2.1 Requirements

Rather than proving the result directly, we use an indirect approach, trying to “weakly split” the degree of A. Specifically, given two $\Sigma ^0_2$ -sets A and B and an enumeration operator $\Lambda $ such that $\overline {K} = \Lambda (A \oplus B)$ (K here denotes the usual Halting set), we construct two sets $X_0 = \Phi _0(A)$ and $X_1 = \Phi _1(A)$ with these enumeration operators and an enumeration operator $\Gamma $ , and meet the following requirements for all enumeration operators $\Delta $ :

$$ \begin{align*} \text{Global} &: A=\Gamma(B\oplus X_0\oplus X_1),\\ {\mathcal N}^0_\Delta &: A=\Delta(X_0)\Rightarrow \exists \Omega\,(A=\Omega(B)),\\ {\mathcal N}^1_\Delta &: A=\Delta(X_1)\Rightarrow \exists \Omega\,(A=\Omega(B)). \end{align*} $$

Here, the enumeration operators $\Omega $ are built locally by ${\mathcal N}$ -requirements; indeed, as we will see below, each ${\mathcal N}$ -requirement will build different versions of $\Omega $ based on different guesses about the higher-priority requirements.
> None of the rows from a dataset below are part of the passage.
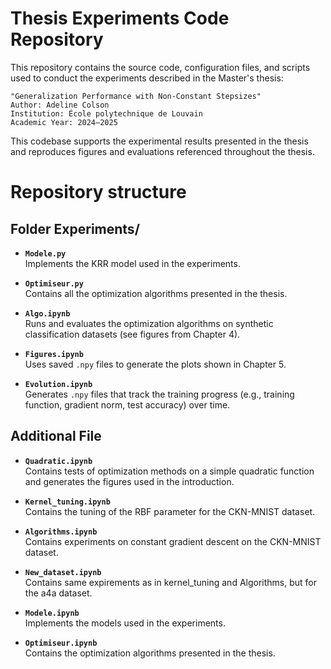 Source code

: # Thesis Experiments Code Repository

This repository contains the source code, configuration files, and scripts used to conduct the experiments described in the Master's thesis:

    "Generalization Performance with Non-Constant Stepsizes"
    Author: Adeline Colson
    Institution: École polytechnique de Louvain
    Academic Year: 2024–2025

This codebase supports the experimental results presented in the thesis and reproduces figures and evaluations referenced throughout the thesis.

# Repository structure
## Folder Experiments/

- **`Modele.py`**  
  Implements the KRR model used in the experiments.

- **`Optimiseur.py`**  
  Contains all the optimization algorithms presented in the thesis.

- **`Algo.ipynb`**  
  Runs and evaluates the optimization algorithms on synthetic classification datasets (see figures from Chapter 4).

- **`Figures.ipynb`**  
  Uses saved `.npy` files to generate the plots shown in Chapter 5.

- **`Evolution.ipynb`**  
  Generates `.npy` files that track the training progress (e.g., training function, gradient norm, test accuracy) over time.

## Additional File

- **`Quadratic.ipynb`**   
  Contains tests of optimization methods on a simple quadratic function and generates the figures used in the introduction.

- **`Kernel_tuning.ipynb`**  
  Contains the tuning of the RBF parameter for the CKN-MNIST dataset.

- **`Algorithms.ipynb`**  
  Contains experiments on constant gradient descent on the CKN-MNIST dataset.

- **`New_dataset.ipynb`**  
  Contains same expirements as in kernel_tuning and Algorithms, but for the a4a dataset.

- **`Modele.ipynb`**  
  Implements the models used in the experiments.

- **`Optimiseur.ipynb`**  
  Contains the optimization algorithms presented in the thesis.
If we succeed with these requirements, then we have that $A \le _e B$ , or that $X_0, X_1<_e A$ and $A \le _e B \oplus X_0 \oplus X_1$ , and so the degrees of A and B clearly cannot form an Ahmad Pair. This corollary is non-uniform in two ways, in that we do not know whether $A \le _e B$ or which one (or both) of the $X_i$ is not below B, and even assuming $A \not \le _e B$ , we cannot tell uniformly which of $X_0$ or $X_1$ (or both) is now below B (in fact, these non-uniformities are unavoidable, as can be shown).

The construction will be a finite-injury construction. The global requirement should proceed carefully to ensure that we do not end up with a “runaway” $\Gamma $ -axiom. The other requirements will be ordered in some way in order type $\omega $ which determines their priority.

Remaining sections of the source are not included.